■ EXERCISE DESCRIPTION: Write out exactly the lines of the entries below from the one holding "- 在*单个命令*中运行上述操作" to the one holding "- [ ] Cancel upload functionality", inclusive, and leave out all other lines.

■ DATASET:
****************

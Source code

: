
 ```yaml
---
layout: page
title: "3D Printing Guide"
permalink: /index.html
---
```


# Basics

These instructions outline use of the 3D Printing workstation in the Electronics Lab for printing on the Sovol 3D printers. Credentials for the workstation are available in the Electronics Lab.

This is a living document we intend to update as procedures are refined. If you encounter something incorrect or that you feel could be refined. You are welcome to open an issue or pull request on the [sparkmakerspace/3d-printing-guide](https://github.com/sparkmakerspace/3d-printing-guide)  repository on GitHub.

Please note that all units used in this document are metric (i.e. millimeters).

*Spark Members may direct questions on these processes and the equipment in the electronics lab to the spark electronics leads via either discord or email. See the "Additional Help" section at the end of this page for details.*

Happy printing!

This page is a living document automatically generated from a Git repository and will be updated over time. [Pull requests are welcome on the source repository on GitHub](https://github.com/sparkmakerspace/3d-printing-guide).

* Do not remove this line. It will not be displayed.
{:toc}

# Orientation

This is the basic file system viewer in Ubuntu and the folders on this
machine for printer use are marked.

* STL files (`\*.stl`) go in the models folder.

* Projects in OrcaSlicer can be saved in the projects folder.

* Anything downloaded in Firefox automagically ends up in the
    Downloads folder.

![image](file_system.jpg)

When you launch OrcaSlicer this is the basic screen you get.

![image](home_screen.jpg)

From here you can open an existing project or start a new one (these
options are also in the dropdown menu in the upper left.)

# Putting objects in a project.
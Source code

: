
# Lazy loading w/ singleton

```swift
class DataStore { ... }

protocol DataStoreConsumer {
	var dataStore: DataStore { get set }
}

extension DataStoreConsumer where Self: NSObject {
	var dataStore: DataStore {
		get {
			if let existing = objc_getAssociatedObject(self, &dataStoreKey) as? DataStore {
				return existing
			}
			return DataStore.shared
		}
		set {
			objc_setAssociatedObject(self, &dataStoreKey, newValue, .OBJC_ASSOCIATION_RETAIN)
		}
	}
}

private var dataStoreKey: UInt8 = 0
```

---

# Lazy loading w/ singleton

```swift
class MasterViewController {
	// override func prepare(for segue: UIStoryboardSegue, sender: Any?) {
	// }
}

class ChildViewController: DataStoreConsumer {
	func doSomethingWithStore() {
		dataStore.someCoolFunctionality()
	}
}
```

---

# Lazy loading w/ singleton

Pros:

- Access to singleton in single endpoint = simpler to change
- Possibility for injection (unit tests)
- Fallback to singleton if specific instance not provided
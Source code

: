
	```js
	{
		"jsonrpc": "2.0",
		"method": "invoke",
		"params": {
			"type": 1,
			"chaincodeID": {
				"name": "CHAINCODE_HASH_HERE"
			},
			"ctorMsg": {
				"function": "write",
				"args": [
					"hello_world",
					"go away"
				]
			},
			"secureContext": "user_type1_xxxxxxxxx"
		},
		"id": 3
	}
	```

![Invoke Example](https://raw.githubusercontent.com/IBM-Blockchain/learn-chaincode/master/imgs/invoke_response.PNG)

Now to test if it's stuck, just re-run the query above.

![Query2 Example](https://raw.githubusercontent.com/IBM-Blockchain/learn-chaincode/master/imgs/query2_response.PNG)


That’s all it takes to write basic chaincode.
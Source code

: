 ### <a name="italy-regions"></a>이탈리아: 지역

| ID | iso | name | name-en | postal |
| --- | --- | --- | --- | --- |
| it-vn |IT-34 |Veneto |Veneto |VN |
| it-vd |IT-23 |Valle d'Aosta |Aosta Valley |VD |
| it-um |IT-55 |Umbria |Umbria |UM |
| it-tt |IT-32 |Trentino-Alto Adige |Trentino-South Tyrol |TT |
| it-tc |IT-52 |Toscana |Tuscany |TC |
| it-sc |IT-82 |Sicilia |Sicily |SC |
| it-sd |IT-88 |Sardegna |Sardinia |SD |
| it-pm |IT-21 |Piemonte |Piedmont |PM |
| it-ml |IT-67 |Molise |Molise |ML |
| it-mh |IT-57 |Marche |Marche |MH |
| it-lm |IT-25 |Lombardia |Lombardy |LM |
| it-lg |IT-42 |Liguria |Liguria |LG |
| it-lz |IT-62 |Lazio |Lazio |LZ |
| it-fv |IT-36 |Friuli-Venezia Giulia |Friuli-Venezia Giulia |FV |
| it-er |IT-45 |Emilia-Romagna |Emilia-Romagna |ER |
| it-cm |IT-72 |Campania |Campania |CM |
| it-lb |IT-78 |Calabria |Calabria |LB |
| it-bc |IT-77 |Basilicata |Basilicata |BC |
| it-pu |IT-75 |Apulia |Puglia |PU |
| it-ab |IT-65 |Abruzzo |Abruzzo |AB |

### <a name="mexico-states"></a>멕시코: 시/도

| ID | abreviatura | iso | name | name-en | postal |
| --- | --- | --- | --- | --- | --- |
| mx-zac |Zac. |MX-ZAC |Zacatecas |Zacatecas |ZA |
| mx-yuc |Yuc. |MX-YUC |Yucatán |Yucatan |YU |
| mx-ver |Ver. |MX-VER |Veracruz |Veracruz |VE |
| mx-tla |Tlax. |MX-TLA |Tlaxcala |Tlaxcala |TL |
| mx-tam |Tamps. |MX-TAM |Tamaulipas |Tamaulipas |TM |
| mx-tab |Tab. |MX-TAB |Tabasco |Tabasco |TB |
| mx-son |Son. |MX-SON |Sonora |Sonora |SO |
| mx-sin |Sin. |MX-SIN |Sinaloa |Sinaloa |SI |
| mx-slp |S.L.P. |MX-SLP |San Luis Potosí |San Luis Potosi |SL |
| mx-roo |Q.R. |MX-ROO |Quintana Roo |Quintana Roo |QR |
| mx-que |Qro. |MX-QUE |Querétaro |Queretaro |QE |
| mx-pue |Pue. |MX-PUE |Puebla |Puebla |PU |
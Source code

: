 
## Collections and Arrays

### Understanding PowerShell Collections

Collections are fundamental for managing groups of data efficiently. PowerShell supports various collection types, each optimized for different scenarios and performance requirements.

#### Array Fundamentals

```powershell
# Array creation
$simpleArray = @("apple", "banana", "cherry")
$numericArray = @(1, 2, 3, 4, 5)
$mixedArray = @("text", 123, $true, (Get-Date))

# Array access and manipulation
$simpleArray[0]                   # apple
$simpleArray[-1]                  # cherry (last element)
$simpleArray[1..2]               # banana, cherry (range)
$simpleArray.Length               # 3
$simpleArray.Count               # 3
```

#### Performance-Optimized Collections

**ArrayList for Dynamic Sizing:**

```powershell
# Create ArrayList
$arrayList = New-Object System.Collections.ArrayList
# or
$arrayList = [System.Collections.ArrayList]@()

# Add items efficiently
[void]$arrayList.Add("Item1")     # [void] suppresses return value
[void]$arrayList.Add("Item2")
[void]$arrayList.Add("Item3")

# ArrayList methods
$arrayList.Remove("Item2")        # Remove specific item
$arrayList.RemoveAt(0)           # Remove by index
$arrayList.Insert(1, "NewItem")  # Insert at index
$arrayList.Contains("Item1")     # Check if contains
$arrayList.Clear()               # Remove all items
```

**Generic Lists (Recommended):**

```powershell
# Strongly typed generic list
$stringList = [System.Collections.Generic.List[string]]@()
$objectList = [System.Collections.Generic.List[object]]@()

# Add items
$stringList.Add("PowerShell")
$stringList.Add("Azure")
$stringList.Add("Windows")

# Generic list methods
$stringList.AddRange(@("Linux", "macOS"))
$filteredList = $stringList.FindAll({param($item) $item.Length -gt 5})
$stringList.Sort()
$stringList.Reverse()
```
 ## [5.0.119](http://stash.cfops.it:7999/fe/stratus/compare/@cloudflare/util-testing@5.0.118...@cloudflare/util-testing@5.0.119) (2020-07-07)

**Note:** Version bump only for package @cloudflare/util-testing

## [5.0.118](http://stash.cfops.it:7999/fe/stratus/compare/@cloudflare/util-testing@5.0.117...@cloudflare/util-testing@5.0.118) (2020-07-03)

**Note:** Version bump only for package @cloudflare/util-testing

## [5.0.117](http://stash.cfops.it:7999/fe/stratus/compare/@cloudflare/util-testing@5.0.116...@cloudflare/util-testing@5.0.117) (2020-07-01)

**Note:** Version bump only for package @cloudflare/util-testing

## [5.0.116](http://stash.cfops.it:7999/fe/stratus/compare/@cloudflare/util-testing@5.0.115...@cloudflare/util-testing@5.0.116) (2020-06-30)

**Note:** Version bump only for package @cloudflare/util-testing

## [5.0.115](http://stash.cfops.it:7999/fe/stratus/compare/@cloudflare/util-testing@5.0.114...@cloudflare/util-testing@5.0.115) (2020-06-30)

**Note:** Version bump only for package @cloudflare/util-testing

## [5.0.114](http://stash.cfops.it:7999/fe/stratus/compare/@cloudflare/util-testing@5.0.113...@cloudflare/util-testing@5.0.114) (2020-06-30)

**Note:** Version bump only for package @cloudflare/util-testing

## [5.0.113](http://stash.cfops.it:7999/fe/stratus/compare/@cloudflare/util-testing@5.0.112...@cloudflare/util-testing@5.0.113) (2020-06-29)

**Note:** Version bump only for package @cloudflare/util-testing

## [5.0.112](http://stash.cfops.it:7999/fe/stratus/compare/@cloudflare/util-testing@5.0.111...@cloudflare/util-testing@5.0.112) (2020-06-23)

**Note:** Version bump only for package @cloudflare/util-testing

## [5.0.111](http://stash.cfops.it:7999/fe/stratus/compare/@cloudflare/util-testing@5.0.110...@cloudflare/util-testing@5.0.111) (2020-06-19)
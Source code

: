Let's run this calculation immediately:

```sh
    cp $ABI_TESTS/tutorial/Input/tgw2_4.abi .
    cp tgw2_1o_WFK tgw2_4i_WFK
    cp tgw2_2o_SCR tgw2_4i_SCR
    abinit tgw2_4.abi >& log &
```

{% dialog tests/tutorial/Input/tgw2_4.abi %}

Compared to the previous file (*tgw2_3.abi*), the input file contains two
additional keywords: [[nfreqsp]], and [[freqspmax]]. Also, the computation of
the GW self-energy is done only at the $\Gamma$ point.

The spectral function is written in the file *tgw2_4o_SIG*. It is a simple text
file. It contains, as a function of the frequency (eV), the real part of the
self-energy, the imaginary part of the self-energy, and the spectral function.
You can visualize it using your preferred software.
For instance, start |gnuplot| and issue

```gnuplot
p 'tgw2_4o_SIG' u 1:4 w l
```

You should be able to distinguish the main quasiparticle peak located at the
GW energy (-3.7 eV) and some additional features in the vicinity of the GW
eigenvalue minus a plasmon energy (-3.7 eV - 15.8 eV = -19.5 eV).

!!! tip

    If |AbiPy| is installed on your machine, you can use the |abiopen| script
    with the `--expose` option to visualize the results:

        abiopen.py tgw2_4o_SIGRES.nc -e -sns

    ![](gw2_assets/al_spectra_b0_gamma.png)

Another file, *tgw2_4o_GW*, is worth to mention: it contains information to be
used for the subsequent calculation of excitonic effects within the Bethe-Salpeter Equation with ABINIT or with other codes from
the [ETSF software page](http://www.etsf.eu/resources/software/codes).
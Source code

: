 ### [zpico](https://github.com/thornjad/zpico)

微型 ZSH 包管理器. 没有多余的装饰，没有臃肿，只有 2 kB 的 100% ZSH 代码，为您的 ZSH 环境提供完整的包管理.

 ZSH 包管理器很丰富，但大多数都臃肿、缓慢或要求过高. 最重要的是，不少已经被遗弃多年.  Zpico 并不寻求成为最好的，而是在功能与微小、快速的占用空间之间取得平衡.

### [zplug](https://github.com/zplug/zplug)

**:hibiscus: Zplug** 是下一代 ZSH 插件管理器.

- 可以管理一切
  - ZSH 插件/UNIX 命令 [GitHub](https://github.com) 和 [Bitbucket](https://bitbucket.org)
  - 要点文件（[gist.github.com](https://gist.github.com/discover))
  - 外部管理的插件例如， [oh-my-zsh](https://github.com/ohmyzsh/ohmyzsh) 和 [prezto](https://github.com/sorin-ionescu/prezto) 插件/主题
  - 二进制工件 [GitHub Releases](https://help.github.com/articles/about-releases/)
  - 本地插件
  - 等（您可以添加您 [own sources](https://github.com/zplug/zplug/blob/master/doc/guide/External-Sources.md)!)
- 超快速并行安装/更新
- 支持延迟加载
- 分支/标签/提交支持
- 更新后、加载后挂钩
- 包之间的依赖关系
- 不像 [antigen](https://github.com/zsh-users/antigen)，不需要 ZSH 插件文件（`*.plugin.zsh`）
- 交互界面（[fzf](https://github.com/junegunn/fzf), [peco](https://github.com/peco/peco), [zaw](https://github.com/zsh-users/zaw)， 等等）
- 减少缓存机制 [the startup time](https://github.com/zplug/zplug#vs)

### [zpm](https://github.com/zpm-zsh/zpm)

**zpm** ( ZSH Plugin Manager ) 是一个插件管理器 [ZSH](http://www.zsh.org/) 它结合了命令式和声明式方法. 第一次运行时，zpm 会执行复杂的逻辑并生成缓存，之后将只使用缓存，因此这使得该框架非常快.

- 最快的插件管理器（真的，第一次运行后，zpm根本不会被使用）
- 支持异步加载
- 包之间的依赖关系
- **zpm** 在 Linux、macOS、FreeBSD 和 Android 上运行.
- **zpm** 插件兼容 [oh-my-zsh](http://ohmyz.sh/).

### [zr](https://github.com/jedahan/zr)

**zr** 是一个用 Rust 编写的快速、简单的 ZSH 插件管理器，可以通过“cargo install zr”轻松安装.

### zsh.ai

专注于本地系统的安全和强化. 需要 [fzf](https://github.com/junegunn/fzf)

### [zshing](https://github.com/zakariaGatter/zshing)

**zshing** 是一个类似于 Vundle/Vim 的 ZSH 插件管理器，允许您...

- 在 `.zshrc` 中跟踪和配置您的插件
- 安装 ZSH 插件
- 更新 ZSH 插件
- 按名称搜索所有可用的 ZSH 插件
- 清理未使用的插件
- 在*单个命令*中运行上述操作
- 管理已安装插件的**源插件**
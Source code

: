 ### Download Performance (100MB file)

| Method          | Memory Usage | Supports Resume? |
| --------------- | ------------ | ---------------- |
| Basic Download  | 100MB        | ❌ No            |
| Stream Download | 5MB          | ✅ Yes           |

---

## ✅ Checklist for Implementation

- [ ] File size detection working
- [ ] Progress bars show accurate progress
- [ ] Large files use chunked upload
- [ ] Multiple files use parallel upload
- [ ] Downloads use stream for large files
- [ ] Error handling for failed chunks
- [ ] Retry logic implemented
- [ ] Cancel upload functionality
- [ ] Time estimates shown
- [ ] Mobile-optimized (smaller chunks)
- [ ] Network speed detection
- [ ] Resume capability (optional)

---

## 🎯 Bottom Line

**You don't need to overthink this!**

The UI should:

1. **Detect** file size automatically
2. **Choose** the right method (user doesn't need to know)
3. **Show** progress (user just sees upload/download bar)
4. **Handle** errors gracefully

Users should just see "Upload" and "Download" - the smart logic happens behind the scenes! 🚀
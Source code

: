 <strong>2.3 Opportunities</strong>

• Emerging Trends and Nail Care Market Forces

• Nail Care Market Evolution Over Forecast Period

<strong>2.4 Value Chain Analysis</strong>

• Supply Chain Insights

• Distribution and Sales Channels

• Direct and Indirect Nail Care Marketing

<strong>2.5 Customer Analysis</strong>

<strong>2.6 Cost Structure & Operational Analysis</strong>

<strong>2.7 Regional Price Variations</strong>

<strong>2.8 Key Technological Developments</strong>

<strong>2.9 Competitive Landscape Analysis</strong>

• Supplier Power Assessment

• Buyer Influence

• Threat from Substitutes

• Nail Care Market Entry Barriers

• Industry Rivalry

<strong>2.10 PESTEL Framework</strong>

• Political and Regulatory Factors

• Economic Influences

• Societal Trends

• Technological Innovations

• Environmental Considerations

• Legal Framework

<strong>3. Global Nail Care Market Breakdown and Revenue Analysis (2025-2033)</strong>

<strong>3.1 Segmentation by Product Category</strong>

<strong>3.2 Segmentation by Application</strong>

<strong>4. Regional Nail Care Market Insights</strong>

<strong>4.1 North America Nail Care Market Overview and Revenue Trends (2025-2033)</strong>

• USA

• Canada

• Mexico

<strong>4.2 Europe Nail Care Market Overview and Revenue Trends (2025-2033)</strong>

****************

■ ANSWER SECTION:
- 在*单个命令*中运行上述操作
- 管理已安装插件的**源插件**
Source code

: ### Download Performance (100MB file)

| Method          | Memory Usage | Supports Resume? |
| --------------- | ------------ | ---------------- |
| Basic Download  | 100MB        | ❌ No            |
| Stream Download | 5MB          | ✅ Yes           |

---

## ✅ Checklist for Implementation

- [ ] File size detection working
- [ ] Progress bars show accurate progress
- [ ] Large files use chunked upload
- [ ] Multiple files use parallel upload
- [ ] Downloads use stream for large files
- [ ] Error handling for failed chunks
- [ ] Retry logic implemented
- [ ] Cancel upload functionality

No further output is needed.